Ohzehn Textiles
DEFINITION

What Is DDP Incoterm in Apparel?

DDP (Delivered Duty Paid) is an Incoterm where the seller assumes all responsibility and cost for delivering goods to the buyer's specified destination, including freight, insurance, customs clearance, and import duties. For apparel brands, DDP doorstep delivery means your factory quote includes everything until inventory hits your warehouse or 3PL.

What DDP Actually Means

Under Incoterms 2020, DDP places maximum obligation on the seller. The factory or their freight partner handles export customs in the origin country (typically China, Vietnam, Bangladesh, or India), ocean or air freight, destination port handling, import customs clearance, duty payment, and final mile delivery. Risk transfers to you only when goods arrive at your named place. This is the opposite of EXW (Ex Works), where you handle everything from the factory gate.
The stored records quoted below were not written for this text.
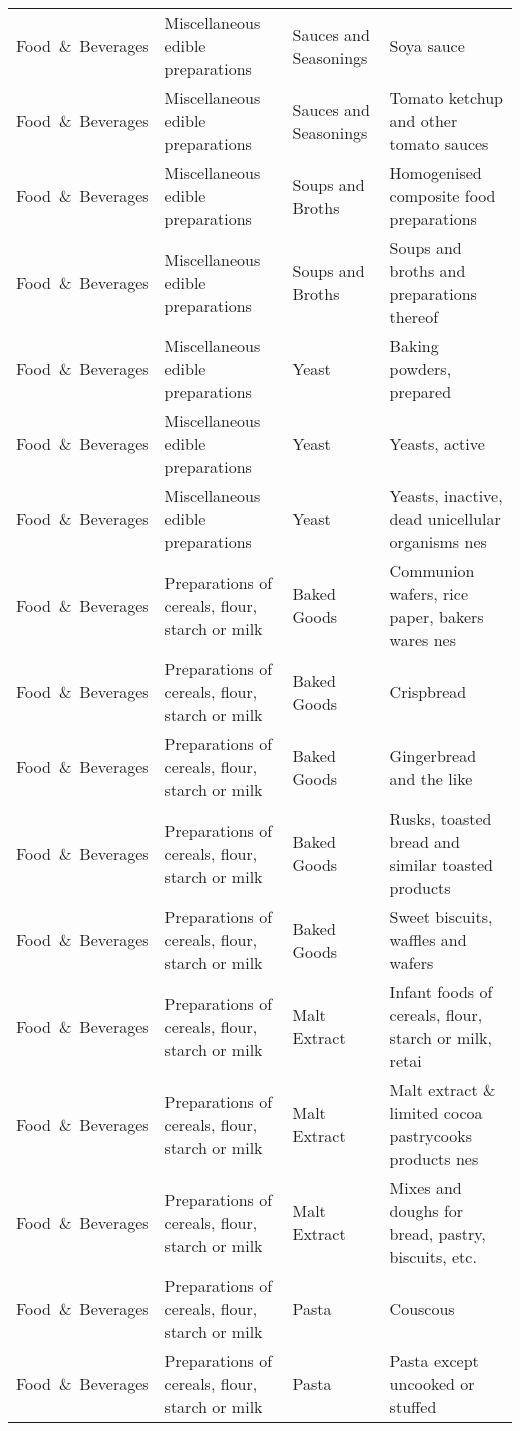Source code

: \begin{appendices}
\begin{xltabular}{\textwidth}{|p{0.10\textwidth}|p{0.30\textwidth}|p{0.20\textwidth}|p{0.30\textwidth}|}
		Food\ \&\ Beverages & Miscellaneous edible preparations & Sauces and Seasonings & Soya sauce \\
		Food\ \&\ Beverages & Miscellaneous edible preparations & Sauces and Seasonings & Tomato ketchup and other tomato sauces \\
		Food\ \&\ Beverages & Miscellaneous edible preparations & Soups and Broths & Homogenised composite food preparations \\
		Food\ \&\ Beverages & Miscellaneous edible preparations & Soups and Broths & Soups and broths and preparations thereof \\
		Food\ \&\ Beverages & Miscellaneous edible preparations & Yeast & Baking powders, prepared \\
		Food\ \&\ Beverages & Miscellaneous edible preparations & Yeast & Yeasts, active \\
		Food\ \&\ Beverages & Miscellaneous edible preparations & Yeast & Yeasts, inactive, dead unicellular organisms nes \\
		Food\ \&\ Beverages & Preparations of cereals, flour, starch or milk & Baked Goods & Communion wafers, rice paper, bakers wares nes \\
		Food\ \&\ Beverages & Preparations of cereals, flour, starch or milk & Baked Goods & Crispbread \\
		Food\ \&\ Beverages & Preparations of cereals, flour, starch or milk & Baked Goods & Gingerbread and the like \\
		Food\ \&\ Beverages & Preparations of cereals, flour, starch or milk & Baked Goods & Rusks, toasted bread and similar toasted products \\
		Food\ \&\ Beverages & Preparations of cereals, flour, starch or milk & Baked Goods & Sweet biscuits, waffles and wafers \\
		Food\ \&\ Beverages & Preparations of cereals, flour, starch or milk & Malt Extract & Infant foods of cereals, flour, starch or milk, retai \\
		Food\ \&\ Beverages & Preparations of cereals, flour, starch or milk & Malt Extract & Malt extract \& limited cocoa pastrycooks products nes \\
		Food\ \&\ Beverages & Preparations of cereals, flour, starch or milk & Malt Extract & Mixes and doughs for bread, pastry, biscuits, etc. \\
		Food\ \&\ Beverages & Preparations of cereals, flour, starch or milk & Pasta & Couscous \\
		Food\ \&\ Beverages & Preparations of cereals, flour, starch or milk & Pasta & Pasta except uncooked or stuffed \\

\end{xltabular}
\end{appendices}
What's Included in a DDP Quote

A proper DDP quote bundles: FOB cost, freight (FCL or LCL for ocean, or air), marine cargo insurance, origin handling, destination port fees, customs brokerage, import duties (ranging from 0% to 32% depending on HTS code and country of origin), and trucking to your door. For a typical 5,000 unit women's knit top order from Vietnam to Los Angeles, expect DDP to add $1.80 to $2.40 per unit over FOB pricing. That variance depends heavily on fuel surcharges and whether you're shipping peak season (August through October).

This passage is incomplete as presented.